_Task prompt_. Give back all of the data exactly as it stands, with the pictures removed.
== Source material
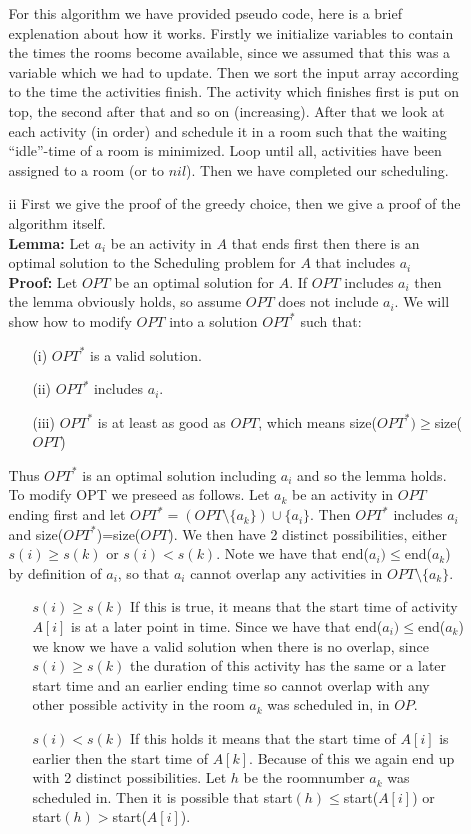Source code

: \documentclass{article}
\begin{document}
\begin{itemize}
\begin{itemize}
For this algorithm we have provided pseudo code, here is a brief explenation about how it works. Firstly we initialize variables to contain the times the rooms become available, since we assumed that this was a variable which we had to update. Then we sort the input array according to the time the activities finish. The activity which finishes first is put on top, the second after that and so on (increasing). After that we look at each activity (in order) and schedule it in a room such that the waiting ``idle''-time of a room is minimized. Loop until all, activities have been assigned to a room (or to $nil$). Then we have completed our scheduling.

\item[ii] First we give the proof of the greedy choice, then we give a proof of the algorithm itself.\\
\textbf{Lemma:} Let $a_i$ be an activity in $A$ that ends first then there is an optimal solution to the Scheduling problem for $A$ that includes $a_i$ \\

\textbf{Proof:} Let $OPT$ be an optimal solution for $A$. If $OPT$ includes $a_i$ then the lemma obviously holds, so assume $OPT$ does not include $a_i$. We will show how to modify $OPT$ into a solution $OPT^*$ such that:
\begin{itemize}
\item[(i)] $OPT^*$ is a valid solution.
\item[(ii)] $OPT^*$ includes $a_i$.
\item[(iii)] $OPT^*$ is at least as good as $OPT$, which means size($OPT^*)\ge $size($OPT$)
\end{itemize}

Thus $OPT^*$ is an optimal solution including $a_i$ and so the lemma holds. To modify OPT we preseed as follows. Let $a_k$ be an activity in $OPT$ ending first and let $OPT^*=(OPT \setminus \{a_k\}) \cup \{a_i\}$. Then $OPT^*$ includes $a_i$ and size($OPT^*$)=size($OPT$). 
We then have 2 distinct possibilities, either $s(i) \ge s(k)$ or $s(i) < s(k)$. Note we have that end($a_i) \le $end($a_k$) by definition of $a_i$, so that $a_i$ cannot overlap any activities in $OPT \setminus \{a_k\}$.

\begin{itemize}
\item[$s(i)\ge s(k)$] If this is true, it means that the start time of activity $A[i]$ is at a later point in time. Since we have that end($a_i) \le $end($a_k$) we know we have a valid solution when there is no overlap, since $s(i) \ge s(k)$ the duration of this activity has the same or a later start time and an earlier ending time so cannot overlap with any other possible activity in the room $a_k$ was scheduled in, in $OP$.
\item[$s(i) < s(k)$] If this holds it means that the start time of $A[i]$ is earlier then the start time of $A[k]$. Because of this we again end up with 2 distinct possibilities. Let $h$ be the roomnumber $a_k$ was scheduled in. Then it is possible that start$(h)\le$start($A[i]$) or start$(h) > $start($A[i]$).


\end{itemize}
\end{itemize}
\end{itemize}
\end{document}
====
_Task solution_.
Source code

: \documentclass{article}
\begin{document}
\begin{itemize}
\begin{itemize}
For this algorithm we have provided pseudo code, here is a brief explenation about how it works. Firstly we initialize variables to contain the times the rooms become available, since we assumed that this was a variable which we had to update. Then we sort the input array according to the time the activities finish. The activity which finishes first is put on top, the second after that and so on (increasing). After that we look at each activity (in order) and schedule it in a room such that the waiting ``idle''-time of a room is minimized. Loop until all, activities have been assigned to a room (or to $nil$). Then we have completed our scheduling.

\item[ii] First we give the proof of the greedy choice, then we give a proof of the algorithm itself.\\
\textbf{Lemma:} Let $a_i$ be an activity in $A$ that ends first then there is an optimal solution to the Scheduling problem for $A$ that includes $a_i$ \\

\textbf{Proof:} Let $OPT$ be an optimal solution for $A$. If $OPT$ includes $a_i$ then the lemma obviously holds, so assume $OPT$ does not include $a_i$. We will show how to modify $OPT$ into a solution $OPT^*$ such that:
\begin{itemize}
\item[(i)] $OPT^*$ is a valid solution.
\item[(ii)] $OPT^*$ includes $a_i$.
\item[(iii)] $OPT^*$ is at least as good as $OPT$, which means size($OPT^*)\ge $size($OPT$)
\end{itemize}

Thus $OPT^*$ is an optimal solution including $a_i$ and so the lemma holds. To modify OPT we preseed as follows. Let $a_k$ be an activity in $OPT$ ending first and let $OPT^*=(OPT \setminus \{a_k\}) \cup \{a_i\}$. Then $OPT^*$ includes $a_i$ and size($OPT^*$)=size($OPT$). 
We then have 2 distinct possibilities, either $s(i) \ge s(k)$ or $s(i) < s(k)$. Note we have that end($a_i) \le $end($a_k$) by definition of $a_i$, so that $a_i$ cannot overlap any activities in $OPT \setminus \{a_k\}$.

\begin{itemize}
\item[$s(i)\ge s(k)$] If this is true, it means that the start time of activity $A[i]$ is at a later point in time. Since we have that end($a_i) \le $end($a_k$) we know we have a valid solution when there is no overlap, since $s(i) \ge s(k)$ the duration of this activity has the same or a later start time and an earlier ending time so cannot overlap with any other possible activity in the room $a_k$ was scheduled in, in $OP$.
\item[$s(i) < s(k)$] If this holds it means that the start time of $A[i]$ is earlier then the start time of $A[k]$. Because of this we again end up with 2 distinct possibilities. Let $h$ be the roomnumber $a_k$ was scheduled in. Then it is possible that start$(h)\le$start($A[i]$) or start$(h) > $start($A[i]$).


\end{itemize}
\end{itemize}
\end{itemize}
\end{document}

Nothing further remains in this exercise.